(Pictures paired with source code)
··········
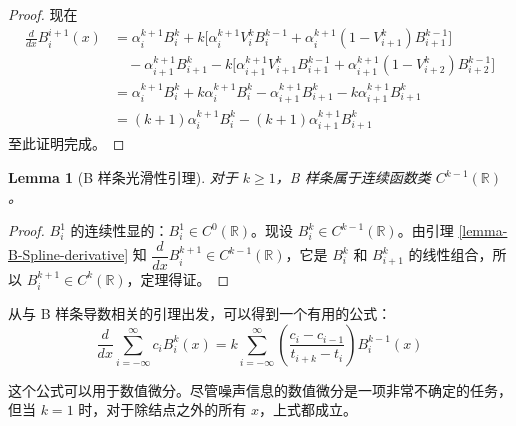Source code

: \documentclass[a4paper]{article}
\newtheorem{lemma}{Lemma}
\begin{document}
\begin{proof}[Proof]
        \noindent 现在
        \begin{equation}
            \begin{aligned}
                \frac{d}{dx} B_{i}^{i+1}(x) & = \alpha_{i}^{k+1} B_{i}^{k} + k \Big[ \alpha_{i}^{k+1} V_{i}^{k} B_{i}^{k-1} + \alpha_{i}^{k+1} (1 - V_{i+1}^{k}) B_{i+1}^{k-1} \Big] \\
                & \quad - \alpha_{i+1}^{k+1} B_{i+1}^{k} - k \Big[ \alpha_{i+1}^{k+1} V_{i+1}^{k} B_{i+1}^{k-1} + \alpha_{i+1}^{k+1} (1 - V_{i+2}^{k}) B_{i+2}^{k-1} \Big] \\
                & = \alpha_{i}^{k+1} B_{i}^{k} + k \alpha_{i}^{k+1} B_{i}^{k} - \alpha_{i+1}^{k+1} B_{i+1}^{k} - k \alpha_{i+1}^{k+1} B_{i+1}^{k} \\
                & = (k+1) \alpha_{i}^{k+1} B_{i}^{k} - (k+1) \alpha_{i+1}^{k+1} B_{i+1}^{k}
            \end{aligned}
        \end{equation}
        至此证明完成。
    \end{proof}

    \begin{lemma}[B 样条光滑性引理]
        对于 $k \geqslant 1$，B 样条属于连续函数类 $C^{k-1}(\mathbb{R})$。
    \end{lemma}
    \begin{proof}[Proof]
        $B_i^1$ 的连续性显的：$B_i^1 \in C^0(\mathbb{R})$。现设 $B_i^k \in C^{k-1}(\mathbb{R})$。由引理 \ref{lemma-B-Spline-derivative} 知 $\dfrac{d}{dx} B_{i}^{k+1} \in C^{k-1}(\mathbb{R})$，它是 $B_{i}^{k}$ 和 $B_{i+1}^{k}$ 的线性组合，所以 $B_{i}^{k+1} \in C^{k}(\mathbb{R})$，定理得证。
    \end{proof}
    
    从与 B 样条导数相关的引理出发，可以得到一个有用的公式：
    \begin{equation}
    \label{expression-B-Spline-with-function-C}
        \frac{d}{dx} \sum_{i = -\infty}^{\infty} c_{i} B_{i}^{k}(x) = k \sum_{i = -\infty}^{\infty} \left(\frac{c_{i} - c_{i-1}}{t_{i+k} - t_{i}}\right) B_{i}^{k-1}(x)
    \end{equation}

    \noindent 这个公式可以用于数值微分。尽管噪声信息的数值微分是一项非常不确定的任务，但当 $k = 1$ 时，对于除结点之外的所有 $x$，上式都成立。
\end{document}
··········
WORK INSTRUCTIONS: State only the count of lines above that hold the string "equation".

RESULT: 4